- [How to complete this task] Would you please retype, exactly, the lines of the listing below between the line with "1. систематизируют научные" and the line with "3. обеспечивают объективацию", inclusive?

[Supplied material — start]

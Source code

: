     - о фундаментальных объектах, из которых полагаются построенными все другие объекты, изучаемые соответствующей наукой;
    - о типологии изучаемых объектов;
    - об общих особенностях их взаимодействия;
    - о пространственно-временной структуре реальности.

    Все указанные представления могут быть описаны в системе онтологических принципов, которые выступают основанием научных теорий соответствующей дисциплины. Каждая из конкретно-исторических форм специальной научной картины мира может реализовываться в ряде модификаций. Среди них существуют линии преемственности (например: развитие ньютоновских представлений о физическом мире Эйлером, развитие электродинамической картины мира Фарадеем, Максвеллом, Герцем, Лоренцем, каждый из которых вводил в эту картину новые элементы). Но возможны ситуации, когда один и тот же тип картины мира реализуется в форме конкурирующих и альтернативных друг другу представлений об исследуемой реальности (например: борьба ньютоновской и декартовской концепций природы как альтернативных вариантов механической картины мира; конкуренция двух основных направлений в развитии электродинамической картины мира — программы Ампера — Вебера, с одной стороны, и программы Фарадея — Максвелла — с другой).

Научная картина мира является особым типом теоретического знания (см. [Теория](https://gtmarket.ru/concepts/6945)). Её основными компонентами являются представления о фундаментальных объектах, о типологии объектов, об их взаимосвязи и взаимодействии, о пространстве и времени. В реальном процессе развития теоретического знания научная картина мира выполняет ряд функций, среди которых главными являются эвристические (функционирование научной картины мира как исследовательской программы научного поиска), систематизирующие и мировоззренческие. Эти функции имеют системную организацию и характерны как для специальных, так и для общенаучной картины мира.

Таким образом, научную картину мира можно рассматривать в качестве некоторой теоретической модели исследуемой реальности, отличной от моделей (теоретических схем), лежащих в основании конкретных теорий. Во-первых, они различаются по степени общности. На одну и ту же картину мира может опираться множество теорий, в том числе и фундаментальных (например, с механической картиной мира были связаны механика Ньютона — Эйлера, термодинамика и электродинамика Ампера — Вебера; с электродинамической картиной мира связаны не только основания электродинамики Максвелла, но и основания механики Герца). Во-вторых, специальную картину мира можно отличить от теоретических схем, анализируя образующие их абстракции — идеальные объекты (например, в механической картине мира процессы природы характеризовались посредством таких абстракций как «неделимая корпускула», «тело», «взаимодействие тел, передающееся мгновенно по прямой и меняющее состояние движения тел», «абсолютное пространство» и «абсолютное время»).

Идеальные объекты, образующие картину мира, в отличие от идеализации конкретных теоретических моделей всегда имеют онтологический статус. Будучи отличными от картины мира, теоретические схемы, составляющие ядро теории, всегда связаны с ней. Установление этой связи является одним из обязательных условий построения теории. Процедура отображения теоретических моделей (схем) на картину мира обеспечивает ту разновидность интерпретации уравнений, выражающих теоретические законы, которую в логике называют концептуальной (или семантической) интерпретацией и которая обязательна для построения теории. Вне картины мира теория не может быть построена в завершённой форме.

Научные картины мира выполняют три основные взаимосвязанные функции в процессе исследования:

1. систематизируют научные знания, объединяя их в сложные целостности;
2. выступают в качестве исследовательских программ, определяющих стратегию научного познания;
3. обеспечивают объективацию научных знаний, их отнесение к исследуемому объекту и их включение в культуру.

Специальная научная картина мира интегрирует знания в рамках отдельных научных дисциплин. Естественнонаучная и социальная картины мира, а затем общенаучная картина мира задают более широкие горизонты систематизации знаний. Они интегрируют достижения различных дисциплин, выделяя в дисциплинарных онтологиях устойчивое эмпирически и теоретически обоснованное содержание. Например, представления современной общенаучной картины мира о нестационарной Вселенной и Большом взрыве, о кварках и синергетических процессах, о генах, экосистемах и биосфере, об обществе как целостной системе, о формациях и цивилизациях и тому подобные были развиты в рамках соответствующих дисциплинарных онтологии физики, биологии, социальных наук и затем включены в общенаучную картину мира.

[Supplied material — finish]

- [Task solution]
1. систематизируют научные знания, объединяя их в сложные целостности;
2. выступают в качестве исследовательских программ, определяющих стратегию научного познания;
3. обеспечивают объективацию научных знаний, их отнесение к исследуемому объекту и их включение в культуру.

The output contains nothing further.